Member of the Maryland House of Delegates from the Cecil County district
- In office 1900–1901 Serving with Samuel J. Keys and John H. Kimble
- In office 1894–1896 Serving with Richard L. Thomas Jr. and George S. Woolley

Personal details
- Born: Cecil County, Maryland, U.S.
- Died: May 18, 1939 near North East, Maryland, U.S.
- Resting place: Sharp's Cemetery
- Party: Democratic
- Spouse: Emma O'Connell ​(m. 1902)​
- Children: 2
- Alma mater: University of Pennsylvania
- Occupation: Politician; veterinarian;

= Frank H. Mackie =

American politician and veterinarian (died 1939)

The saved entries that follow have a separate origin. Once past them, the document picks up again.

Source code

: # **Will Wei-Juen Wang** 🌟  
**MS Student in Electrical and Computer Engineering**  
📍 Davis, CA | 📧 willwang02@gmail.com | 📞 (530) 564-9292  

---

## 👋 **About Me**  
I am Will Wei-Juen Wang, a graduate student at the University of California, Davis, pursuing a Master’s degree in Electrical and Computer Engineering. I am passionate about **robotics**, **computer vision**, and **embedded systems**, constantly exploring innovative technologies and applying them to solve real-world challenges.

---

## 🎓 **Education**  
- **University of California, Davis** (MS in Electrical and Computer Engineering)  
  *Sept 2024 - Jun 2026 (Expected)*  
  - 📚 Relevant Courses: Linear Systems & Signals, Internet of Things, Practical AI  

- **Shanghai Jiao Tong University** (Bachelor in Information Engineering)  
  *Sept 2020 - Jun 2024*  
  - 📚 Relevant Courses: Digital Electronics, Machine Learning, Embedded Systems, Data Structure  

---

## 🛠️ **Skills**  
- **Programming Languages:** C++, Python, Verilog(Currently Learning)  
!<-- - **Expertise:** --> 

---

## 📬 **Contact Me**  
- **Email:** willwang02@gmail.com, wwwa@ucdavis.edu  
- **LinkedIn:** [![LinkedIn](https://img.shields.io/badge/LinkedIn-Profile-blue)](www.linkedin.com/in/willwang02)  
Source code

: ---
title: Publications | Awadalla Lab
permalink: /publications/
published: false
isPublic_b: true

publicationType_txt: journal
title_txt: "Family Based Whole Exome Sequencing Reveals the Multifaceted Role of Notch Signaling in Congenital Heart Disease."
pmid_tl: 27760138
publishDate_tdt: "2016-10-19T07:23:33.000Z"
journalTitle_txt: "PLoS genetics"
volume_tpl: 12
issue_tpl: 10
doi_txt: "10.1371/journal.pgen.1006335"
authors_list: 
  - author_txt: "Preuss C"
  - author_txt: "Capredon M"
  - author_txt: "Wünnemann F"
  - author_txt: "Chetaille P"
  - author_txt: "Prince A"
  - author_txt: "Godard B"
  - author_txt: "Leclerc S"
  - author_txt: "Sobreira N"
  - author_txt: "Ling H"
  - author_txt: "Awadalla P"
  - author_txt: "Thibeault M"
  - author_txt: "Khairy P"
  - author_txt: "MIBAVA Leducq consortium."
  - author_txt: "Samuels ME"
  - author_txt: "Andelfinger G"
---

Frank H. Mackie (died May 18, 1939) was an American politician and veterinarian from Maryland. He served as a member of the Maryland House of Delegates, representing Cecil County from 1894 to 1896 and from 1900 to 1901.

==Early life==
Frank H. Mackie was born on a farm near Fair Hill in Cecil County, Maryland, His father was J. Alfred Mackie, who was one of the largest landowners in upper Cecil County. Mackie attended Cecil County schools and graduated from the University of Pennsylvania.

==Career==
Mackie worked as a veterinarian. He practiced his profession in Cecil County until 1899 and then moved to Baltimore. In 1908, Governor Austin Lane Crothers appointed Mackie as state veterinarian. He served in that role for four years. In 1917, Mackie joined the United States Army as a captain. He retired after World War I and returned to Cecil County.

Mackie was a Democrat. He was a member of the Maryland House of Delegates, representing Cecil County, from 1894 to 1896 and from 1900 to 1901. Mackie ran for the Democratic nomination for the Maryland Senate in 1930, but lost to Cecil Clyde Squier.

==Personal life==
Mackie married Emma O'Connell of Wilmington, Delaware, on November 26, 1902. He had one son and one daughter, Frank H. Jr. and Lavinia.

Mackie died on May 18, 1939, at the age of 74 or 75, at his "Turkey Point" farm, near North East. He was buried at Sharp's Cemetery.